*WHAT YOU WILL DO*
Find the word "entropy" in the listing. Copy out each line where it occurs.

*THE INPUT*
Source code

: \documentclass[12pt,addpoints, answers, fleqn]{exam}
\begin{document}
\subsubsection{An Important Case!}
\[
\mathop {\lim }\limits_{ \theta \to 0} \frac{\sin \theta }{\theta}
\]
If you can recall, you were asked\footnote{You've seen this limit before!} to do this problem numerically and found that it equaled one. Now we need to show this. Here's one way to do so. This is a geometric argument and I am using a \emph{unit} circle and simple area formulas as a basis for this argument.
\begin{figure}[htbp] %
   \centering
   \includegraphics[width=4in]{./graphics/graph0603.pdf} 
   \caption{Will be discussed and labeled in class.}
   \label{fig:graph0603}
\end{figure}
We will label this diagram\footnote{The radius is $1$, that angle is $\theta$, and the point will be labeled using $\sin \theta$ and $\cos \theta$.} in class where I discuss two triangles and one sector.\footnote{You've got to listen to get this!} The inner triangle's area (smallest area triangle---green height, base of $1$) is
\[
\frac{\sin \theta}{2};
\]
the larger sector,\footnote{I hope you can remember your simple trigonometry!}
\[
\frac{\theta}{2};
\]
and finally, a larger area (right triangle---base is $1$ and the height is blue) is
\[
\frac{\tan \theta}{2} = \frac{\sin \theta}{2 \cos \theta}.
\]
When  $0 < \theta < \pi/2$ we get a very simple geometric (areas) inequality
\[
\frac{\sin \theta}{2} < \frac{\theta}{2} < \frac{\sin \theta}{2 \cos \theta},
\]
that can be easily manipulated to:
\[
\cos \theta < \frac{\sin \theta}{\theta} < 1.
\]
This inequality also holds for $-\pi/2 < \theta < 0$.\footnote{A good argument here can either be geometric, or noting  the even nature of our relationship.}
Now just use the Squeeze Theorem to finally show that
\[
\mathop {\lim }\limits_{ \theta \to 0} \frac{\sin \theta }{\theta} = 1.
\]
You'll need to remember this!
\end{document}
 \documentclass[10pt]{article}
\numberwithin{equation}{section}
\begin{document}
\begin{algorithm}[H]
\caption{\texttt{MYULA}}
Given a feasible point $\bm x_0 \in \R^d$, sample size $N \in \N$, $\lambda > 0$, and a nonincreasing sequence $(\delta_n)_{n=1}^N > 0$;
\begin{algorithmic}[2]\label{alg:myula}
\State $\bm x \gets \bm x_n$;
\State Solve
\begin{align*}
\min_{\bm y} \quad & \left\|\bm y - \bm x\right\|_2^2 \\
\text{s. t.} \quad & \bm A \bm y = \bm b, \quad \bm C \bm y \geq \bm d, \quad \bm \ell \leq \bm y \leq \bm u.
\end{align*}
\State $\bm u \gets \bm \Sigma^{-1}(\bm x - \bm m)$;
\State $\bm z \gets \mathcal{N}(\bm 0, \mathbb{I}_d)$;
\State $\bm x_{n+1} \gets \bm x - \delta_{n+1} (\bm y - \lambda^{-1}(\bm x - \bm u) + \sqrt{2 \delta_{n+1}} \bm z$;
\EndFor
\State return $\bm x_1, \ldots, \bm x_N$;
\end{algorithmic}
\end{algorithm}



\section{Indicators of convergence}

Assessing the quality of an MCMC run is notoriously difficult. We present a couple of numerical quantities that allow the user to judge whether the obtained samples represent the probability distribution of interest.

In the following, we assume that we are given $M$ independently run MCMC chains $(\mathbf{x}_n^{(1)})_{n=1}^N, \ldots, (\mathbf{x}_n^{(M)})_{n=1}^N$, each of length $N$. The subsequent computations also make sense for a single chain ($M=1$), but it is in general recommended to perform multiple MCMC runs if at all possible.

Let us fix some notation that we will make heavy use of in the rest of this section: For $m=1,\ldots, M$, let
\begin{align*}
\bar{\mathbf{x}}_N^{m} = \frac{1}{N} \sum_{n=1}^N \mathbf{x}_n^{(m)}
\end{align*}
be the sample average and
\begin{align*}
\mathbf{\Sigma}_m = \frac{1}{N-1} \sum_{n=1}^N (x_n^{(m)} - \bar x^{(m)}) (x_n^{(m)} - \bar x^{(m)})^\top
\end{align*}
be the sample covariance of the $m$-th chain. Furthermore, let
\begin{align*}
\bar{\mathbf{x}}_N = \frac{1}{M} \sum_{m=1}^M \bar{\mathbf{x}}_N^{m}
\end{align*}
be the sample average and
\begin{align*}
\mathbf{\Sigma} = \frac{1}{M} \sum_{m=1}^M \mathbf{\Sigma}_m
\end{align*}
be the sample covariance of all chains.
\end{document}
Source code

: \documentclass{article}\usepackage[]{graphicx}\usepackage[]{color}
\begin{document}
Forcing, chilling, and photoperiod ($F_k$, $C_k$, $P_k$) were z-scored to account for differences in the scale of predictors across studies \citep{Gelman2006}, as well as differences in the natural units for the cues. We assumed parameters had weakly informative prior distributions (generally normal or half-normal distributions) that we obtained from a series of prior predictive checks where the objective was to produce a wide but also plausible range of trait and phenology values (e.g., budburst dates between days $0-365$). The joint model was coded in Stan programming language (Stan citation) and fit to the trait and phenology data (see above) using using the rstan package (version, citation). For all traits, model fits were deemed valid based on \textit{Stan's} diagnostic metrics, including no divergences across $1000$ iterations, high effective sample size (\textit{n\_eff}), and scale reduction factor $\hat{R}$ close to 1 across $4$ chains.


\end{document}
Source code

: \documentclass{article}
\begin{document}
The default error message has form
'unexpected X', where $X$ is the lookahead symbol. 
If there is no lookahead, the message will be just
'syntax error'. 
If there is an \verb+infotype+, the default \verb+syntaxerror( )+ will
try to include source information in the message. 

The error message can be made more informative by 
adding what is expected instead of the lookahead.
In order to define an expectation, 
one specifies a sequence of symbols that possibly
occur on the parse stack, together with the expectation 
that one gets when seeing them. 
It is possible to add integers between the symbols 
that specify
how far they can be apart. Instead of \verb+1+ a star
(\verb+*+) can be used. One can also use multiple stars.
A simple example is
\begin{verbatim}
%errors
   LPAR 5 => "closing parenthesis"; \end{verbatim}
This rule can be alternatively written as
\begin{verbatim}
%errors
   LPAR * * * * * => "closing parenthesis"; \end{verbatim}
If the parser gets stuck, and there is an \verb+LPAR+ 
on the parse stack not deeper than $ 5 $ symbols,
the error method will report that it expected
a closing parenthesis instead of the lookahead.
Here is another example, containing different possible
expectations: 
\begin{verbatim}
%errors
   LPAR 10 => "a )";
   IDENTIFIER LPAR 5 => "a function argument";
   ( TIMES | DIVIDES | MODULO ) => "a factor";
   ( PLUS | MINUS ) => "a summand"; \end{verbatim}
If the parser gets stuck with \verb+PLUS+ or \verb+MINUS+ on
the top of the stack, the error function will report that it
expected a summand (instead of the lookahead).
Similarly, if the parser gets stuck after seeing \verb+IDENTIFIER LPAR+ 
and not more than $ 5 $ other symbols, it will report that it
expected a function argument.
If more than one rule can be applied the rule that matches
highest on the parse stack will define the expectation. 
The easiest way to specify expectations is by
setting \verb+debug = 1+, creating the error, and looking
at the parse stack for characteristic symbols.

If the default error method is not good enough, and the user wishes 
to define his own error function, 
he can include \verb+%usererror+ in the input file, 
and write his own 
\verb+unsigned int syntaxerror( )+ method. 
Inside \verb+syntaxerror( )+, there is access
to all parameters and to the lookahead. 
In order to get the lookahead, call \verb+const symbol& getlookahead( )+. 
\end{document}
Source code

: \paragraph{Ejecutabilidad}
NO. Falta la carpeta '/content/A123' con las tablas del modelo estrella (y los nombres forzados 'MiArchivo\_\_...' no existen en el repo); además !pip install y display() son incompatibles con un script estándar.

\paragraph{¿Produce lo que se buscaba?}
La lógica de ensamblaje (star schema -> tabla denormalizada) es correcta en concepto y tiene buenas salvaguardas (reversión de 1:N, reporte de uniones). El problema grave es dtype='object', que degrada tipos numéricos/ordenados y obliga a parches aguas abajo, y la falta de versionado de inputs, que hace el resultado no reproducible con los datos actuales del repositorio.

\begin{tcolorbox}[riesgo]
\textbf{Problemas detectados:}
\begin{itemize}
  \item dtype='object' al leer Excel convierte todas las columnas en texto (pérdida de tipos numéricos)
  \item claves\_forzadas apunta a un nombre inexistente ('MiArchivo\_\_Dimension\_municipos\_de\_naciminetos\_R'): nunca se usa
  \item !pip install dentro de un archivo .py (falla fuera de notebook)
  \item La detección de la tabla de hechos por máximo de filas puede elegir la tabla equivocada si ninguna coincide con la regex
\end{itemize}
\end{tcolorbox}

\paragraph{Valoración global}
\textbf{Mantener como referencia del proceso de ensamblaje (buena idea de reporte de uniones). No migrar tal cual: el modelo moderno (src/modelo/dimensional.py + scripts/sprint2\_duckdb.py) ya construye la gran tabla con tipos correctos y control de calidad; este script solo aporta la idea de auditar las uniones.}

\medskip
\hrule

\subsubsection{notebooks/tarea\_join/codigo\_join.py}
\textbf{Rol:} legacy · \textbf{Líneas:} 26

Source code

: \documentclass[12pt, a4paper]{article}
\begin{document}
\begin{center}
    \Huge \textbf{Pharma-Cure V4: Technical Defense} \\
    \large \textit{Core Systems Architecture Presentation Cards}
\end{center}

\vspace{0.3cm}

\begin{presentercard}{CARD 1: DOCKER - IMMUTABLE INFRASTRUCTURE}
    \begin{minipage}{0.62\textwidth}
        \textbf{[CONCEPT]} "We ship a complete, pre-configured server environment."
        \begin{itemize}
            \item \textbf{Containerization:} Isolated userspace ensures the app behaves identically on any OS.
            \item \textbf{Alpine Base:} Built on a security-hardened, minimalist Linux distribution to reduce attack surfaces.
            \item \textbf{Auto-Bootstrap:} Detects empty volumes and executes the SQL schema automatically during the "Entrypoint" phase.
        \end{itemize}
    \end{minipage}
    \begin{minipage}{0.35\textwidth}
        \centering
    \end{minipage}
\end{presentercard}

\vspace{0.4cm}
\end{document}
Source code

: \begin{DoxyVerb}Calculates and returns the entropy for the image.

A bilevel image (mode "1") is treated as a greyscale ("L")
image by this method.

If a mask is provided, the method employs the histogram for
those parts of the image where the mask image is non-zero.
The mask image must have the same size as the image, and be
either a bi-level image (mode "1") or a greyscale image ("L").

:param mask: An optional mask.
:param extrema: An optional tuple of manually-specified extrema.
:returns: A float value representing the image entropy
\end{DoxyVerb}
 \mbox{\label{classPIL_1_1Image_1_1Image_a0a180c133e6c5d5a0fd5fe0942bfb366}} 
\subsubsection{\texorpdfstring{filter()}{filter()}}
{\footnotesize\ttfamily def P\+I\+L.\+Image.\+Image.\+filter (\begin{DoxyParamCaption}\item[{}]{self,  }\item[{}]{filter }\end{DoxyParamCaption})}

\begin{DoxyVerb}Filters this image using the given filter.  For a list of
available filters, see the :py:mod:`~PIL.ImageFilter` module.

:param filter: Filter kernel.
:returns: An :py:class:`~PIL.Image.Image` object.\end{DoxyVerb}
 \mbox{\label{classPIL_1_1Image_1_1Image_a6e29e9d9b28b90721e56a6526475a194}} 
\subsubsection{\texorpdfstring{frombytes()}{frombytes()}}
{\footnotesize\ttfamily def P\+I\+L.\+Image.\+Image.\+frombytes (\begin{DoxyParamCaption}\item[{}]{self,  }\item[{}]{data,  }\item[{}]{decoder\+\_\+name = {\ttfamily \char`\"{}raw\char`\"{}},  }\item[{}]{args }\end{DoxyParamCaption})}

*ANSWER SECTION*
: \begin{DoxyVerb}Calculates and returns the entropy for the image.
:returns: A float value representing the image entropy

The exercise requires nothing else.